Kelly mentioned a session of the Michigan Supreme Court that was held in the Lapeer County Courthouse after it was refurbished.

 

“It was obvious the people of Lapeer loved their courthouse,” she said, “and it was fitting that it was in downtown, the heart of he community. The House of Justice (the 8-year-old state courthouse in Lansing) does not have the history, but it serves the same purpose as the county courthouse.”

 

Markman, who wrote a foreword to “Michigan’s County Courthouses,” introduced Fedynsky as the “finest and most enterprising young man I know.”

 

He credited Fedynsky as “the impetus” behind the 2005 painting of Augustus Woodward, one Michigan’s first three territorial Supreme Court justices. “Which is pretty good,” Markman said, “since we don’t know what he looked like.”

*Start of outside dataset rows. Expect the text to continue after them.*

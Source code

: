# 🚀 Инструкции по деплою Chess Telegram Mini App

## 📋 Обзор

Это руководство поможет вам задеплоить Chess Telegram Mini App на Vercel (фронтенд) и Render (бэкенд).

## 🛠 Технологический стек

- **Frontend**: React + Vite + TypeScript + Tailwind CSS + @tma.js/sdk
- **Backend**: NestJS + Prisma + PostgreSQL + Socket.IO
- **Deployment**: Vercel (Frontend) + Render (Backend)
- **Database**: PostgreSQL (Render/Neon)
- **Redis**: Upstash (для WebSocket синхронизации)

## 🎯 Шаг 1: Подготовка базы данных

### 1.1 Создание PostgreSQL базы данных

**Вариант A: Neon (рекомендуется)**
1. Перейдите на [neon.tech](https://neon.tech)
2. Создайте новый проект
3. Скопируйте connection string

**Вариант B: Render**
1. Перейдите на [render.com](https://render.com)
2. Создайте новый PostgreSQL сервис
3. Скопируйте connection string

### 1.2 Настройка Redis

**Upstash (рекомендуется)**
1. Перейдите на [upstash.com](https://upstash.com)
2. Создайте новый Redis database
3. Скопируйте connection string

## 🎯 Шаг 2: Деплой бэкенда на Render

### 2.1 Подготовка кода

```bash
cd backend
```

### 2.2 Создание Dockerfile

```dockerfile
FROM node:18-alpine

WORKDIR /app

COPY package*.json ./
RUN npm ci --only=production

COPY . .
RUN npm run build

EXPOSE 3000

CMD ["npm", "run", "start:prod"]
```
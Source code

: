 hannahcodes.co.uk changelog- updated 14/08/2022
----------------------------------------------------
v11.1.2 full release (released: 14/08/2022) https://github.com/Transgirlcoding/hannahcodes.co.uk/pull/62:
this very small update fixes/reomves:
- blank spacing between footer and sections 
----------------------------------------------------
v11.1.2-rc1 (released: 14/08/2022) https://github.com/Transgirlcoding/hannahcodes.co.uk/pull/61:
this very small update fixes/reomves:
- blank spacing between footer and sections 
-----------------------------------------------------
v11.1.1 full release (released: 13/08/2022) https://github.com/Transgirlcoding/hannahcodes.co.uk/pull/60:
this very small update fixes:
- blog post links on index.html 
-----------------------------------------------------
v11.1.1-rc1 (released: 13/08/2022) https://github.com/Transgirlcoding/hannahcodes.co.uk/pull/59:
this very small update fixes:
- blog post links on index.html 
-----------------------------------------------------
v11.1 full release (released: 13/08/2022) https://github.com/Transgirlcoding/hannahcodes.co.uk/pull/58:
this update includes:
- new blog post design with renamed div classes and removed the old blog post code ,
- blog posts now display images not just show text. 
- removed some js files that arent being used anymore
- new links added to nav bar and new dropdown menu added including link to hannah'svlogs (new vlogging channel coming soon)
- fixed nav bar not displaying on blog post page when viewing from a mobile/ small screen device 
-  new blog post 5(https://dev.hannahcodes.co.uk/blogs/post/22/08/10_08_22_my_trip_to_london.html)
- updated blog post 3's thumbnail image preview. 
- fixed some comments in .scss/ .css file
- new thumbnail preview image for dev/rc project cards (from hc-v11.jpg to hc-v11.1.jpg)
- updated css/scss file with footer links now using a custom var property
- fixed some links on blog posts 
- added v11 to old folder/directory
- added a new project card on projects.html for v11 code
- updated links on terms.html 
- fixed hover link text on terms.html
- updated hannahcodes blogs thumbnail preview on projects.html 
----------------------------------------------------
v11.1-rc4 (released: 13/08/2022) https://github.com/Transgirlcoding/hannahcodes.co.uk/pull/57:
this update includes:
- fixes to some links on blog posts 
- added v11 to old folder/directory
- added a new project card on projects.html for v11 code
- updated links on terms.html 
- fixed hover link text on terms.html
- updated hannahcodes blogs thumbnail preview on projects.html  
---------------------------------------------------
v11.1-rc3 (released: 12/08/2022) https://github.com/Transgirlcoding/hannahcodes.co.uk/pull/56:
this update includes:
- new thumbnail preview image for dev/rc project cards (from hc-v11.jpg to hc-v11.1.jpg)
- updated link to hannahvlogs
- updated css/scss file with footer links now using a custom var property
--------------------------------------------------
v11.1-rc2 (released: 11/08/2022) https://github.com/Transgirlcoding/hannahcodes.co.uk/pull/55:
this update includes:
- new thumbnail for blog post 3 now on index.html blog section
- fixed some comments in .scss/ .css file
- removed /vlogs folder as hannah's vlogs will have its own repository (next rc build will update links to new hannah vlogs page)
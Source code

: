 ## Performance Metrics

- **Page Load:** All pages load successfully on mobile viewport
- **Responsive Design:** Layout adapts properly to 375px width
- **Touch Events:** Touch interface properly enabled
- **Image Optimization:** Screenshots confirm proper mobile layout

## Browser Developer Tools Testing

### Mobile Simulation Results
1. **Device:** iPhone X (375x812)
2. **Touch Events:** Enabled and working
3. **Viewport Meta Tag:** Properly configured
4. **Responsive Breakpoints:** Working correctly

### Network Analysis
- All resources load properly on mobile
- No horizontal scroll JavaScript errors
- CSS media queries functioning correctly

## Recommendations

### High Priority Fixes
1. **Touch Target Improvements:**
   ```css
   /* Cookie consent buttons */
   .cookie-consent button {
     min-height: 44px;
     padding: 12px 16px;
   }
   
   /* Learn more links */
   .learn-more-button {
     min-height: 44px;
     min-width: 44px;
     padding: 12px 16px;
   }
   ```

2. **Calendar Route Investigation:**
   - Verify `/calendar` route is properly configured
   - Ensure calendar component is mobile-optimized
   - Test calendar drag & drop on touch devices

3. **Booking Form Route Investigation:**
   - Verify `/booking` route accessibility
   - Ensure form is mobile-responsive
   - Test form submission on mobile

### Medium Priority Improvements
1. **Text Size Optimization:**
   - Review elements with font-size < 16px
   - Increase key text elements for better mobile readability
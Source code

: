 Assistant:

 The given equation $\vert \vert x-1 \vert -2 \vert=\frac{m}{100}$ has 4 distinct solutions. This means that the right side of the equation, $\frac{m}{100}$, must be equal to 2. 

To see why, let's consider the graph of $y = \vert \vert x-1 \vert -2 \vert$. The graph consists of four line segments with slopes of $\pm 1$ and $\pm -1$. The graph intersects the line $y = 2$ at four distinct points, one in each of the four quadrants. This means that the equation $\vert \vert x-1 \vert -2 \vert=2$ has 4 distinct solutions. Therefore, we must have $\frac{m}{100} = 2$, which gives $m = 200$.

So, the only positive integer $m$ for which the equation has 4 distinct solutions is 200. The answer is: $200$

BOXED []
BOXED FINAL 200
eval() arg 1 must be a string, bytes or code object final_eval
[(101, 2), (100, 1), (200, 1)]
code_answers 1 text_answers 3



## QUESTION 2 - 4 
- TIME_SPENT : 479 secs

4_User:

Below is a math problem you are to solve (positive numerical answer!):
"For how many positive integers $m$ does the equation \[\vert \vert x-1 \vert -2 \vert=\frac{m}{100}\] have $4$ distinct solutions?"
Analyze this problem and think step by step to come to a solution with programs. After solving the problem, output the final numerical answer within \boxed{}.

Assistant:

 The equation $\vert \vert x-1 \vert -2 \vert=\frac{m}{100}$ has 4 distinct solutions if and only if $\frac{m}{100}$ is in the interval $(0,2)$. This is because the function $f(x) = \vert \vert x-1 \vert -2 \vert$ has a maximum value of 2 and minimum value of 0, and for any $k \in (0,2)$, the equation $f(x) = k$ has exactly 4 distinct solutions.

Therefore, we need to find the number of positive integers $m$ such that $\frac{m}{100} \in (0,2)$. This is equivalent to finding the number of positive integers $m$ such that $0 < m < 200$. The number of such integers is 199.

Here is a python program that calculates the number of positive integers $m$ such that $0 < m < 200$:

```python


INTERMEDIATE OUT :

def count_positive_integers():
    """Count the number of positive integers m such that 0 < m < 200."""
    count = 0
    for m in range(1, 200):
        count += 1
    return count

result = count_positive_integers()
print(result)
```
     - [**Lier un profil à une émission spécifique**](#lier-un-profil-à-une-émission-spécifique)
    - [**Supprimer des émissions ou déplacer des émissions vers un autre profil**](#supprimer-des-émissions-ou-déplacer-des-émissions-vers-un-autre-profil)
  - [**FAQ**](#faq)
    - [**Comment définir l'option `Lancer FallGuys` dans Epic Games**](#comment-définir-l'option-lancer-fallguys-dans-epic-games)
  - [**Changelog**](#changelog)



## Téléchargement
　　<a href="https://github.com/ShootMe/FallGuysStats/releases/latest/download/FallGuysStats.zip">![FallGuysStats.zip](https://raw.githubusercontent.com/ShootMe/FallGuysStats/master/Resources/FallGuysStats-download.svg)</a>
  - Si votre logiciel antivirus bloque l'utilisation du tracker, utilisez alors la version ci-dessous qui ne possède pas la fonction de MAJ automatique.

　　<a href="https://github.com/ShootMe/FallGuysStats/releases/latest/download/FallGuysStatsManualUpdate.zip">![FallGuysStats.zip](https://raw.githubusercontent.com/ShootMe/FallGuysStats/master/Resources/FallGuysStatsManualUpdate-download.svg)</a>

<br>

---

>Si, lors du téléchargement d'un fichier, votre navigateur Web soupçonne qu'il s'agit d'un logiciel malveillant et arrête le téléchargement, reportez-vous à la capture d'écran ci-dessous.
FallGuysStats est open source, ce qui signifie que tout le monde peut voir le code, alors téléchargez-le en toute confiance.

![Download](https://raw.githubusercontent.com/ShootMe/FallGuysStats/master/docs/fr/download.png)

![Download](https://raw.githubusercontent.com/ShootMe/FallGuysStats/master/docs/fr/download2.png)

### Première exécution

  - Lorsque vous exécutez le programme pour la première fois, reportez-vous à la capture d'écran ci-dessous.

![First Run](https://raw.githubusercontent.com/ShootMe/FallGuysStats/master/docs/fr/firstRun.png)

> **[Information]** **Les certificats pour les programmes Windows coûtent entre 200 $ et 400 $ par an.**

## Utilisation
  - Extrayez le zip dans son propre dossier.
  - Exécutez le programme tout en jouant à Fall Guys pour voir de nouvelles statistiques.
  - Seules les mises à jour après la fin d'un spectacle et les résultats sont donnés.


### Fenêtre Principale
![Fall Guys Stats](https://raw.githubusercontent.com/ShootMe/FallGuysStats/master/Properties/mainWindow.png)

Markman noted that instead of traveling Europe, Fedynsky, a University of Michigan Law School graduate and assistant state attorney general, traveled Michigan’s 83 counties.

 

“It is truly a comprehensive tour of the county courthouses,” he said.

 

“Michigan’s County Courthouses” is Fedynsky’s fourth book.

 

“This book began with a digital camera and a full tank of gas,” he said.

 

It took him several years to visit all 83 county seats and the Michigan Hall of Justice in Lansing, home of the Michigan Supreme Court. Fedynsky said he devoted the final chapter of his book to the Hall of Justice, which opened in 2002.

 

Fedynsky noted that the first meeting of the Supreme Court of the Michigan Territory was held in 1805 in the home of James May, a prominent Detroit resident. 

 

Prior to 1873, the court was a peripatetic, with the justices traveling throughout the state. In January 1879, the court moved into a permanent home in the state Capitol, a 30 by 40 room with a 20-foot ceiling. For 90 years, until 1970, some 60 justices sat on the bench and nearly 38,000 cases and almost 10,000 oral arguments were heard.

 

On Oct. 8, 2002, Chief Justice Corrigan remarked on the curved shape of the new Hall of Justice: “To me, it seems to be arms outstretched, both shielding and embracing.”

 

At the dedication ceremony, all justices simultaneously dropped their gavels.

 

Fedynsky noted that the words Freedom, Truth, Equality and Justice are inscribed on the black granite that anchors the colonnades and public sitting areas.

 

“These words prevail at every level of the courts,” he said. “Courthouses are symbols. Physically they stand, but figuratively they speak.”

 

In conclusion, he said, “if every county courthouse is a gem, then the Hall of Justice is the crown jewel. All roads lead to Lansing.”